=== Begin Enclosure ===
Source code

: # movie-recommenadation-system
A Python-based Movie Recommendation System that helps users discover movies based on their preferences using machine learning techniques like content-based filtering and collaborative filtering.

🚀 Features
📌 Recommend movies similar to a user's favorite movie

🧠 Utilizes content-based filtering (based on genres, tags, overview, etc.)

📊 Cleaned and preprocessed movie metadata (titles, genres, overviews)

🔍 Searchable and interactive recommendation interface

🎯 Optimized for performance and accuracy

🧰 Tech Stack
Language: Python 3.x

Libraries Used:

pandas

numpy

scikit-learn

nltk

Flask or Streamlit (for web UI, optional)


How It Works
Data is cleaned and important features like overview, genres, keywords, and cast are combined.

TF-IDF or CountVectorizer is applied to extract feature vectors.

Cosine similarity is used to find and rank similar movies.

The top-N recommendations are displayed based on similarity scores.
=== End Enclosure ===
◆ EXERCISE OBJECTIVE ◆
Please reproduce, exactly as they appear above, the lines from the line containing "A Python-based Movie" up to and including the line containing "tags, overview, etc.)".

◆ ANSWER TO THIS TASK ◆
A Python-based Movie Recommendation System that helps users discover movies based on their preferences using machine learning techniques like content-based filtering and collaborative filtering.

🚀 Features
📌 Recommend movies similar to a user's favorite movie

🧠 Utilizes content-based filtering (based on genres, tags, overview, etc.)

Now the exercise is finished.